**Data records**
%%

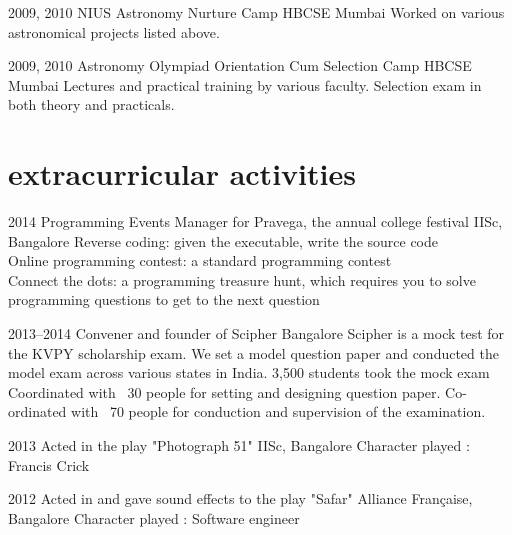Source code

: \documentclass[11pt]{friggeri-cv}
\begin{document}
\begin{entrylist}
  \entryy
    {2009, 2010}
    {NIUS Astronomy Nurture Camp}
    {HBCSE Mumbai}
    {Worked on various astronomical projects listed above.}
\end{entrylist}



\begin{entrylist}
  \entryy
    {2009, 2010}
    {Astronomy Olympiad Orientation Cum Selection Camp}
    {HBCSE Mumbai}
    {Lectures and practical training by various faculty. Selection exam in both theory and practicals.}
\end{entrylist}
\pagebreak
\section{extracurricular activities}

\begin{entrylist}
  \entryy
    {2014}
    {Programming Events Manager for Pravega, the annual college festival}
    {IISc, Bangalore}
    {Reverse coding: given the executable, write the source code \\ Online programming contest: a standard programming contest\\ Connect the dots: a programming treasure hunt, which requires you to solve programming questions to get to the next question}
\end{entrylist}

\begin{entrylist}
  \entryy
    {2013--2014}
    {Convener and founder of Scipher}
    {Bangalore}
    {Scipher is a mock test for the KVPY scholarship exam. We set a model question paper and conducted the model exam across various states in India. 3,500 students took the mock exam Coordinated with ~30 people for setting and designing question paper. Co-ordinated with ~70 people for conduction and supervision of the examination. }
\end{entrylist}


\begin{entrylist}
  \entryy
    {2013}
    {Acted in the play "Photograph 51"}
    {IISc, Bangalore}
    {Character played : Francis Crick}
\end{entrylist}

\begin{entrylist}
  \entryy
    {2012}
    {Acted in and gave sound effects to the play "Safar"}
    {Alliance Française, Bangalore}
    {Character played : Software engineer}
\end{entrylist}
\end{document}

%%

**PROBLEM DETAILS**
When you copy the entries above, reproduce each line exactly and leave out any pictures.

**TASK OUTPUT**
Source code

: \documentclass[11pt]{friggeri-cv}
\begin{document}
\begin{entrylist}
  \entryy
    {2009, 2010}
    {NIUS Astronomy Nurture Camp}
    {HBCSE Mumbai}
    {Worked on various astronomical projects listed above.}
\end{entrylist}



\begin{entrylist}
  \entryy
    {2009, 2010}
    {Astronomy Olympiad Orientation Cum Selection Camp}
    {HBCSE Mumbai}
    {Lectures and practical training by various faculty. Selection exam in both theory and practicals.}
\end{entrylist}
\pagebreak
\section{extracurricular activities}

\begin{entrylist}
  \entryy
    {2014}
    {Programming Events Manager for Pravega, the annual college festival}
    {IISc, Bangalore}
    {Reverse coding: given the executable, write the source code \\ Online programming contest: a standard programming contest\\ Connect the dots: a programming treasure hunt, which requires you to solve programming questions to get to the next question}
\end{entrylist}

\begin{entrylist}
  \entryy
    {2013--2014}
    {Convener and founder of Scipher}
    {Bangalore}
    {Scipher is a mock test for the KVPY scholarship exam. We set a model question paper and conducted the model exam across various states in India. 3,500 students took the mock exam Coordinated with ~30 people for setting and designing question paper. Co-ordinated with ~70 people for conduction and supervision of the examination. }
\end{entrylist}


\begin{entrylist}
  \entryy
    {2013}
    {Acted in the play "Photograph 51"}
    {IISc, Bangalore}
    {Character played : Francis Crick}
\end{entrylist}

\begin{entrylist}
  \entryy
    {2012}
    {Acted in and gave sound effects to the play "Safar"}
    {Alliance Française, Bangalore}
    {Character played : Software engineer}
\end{entrylist}
\end{document}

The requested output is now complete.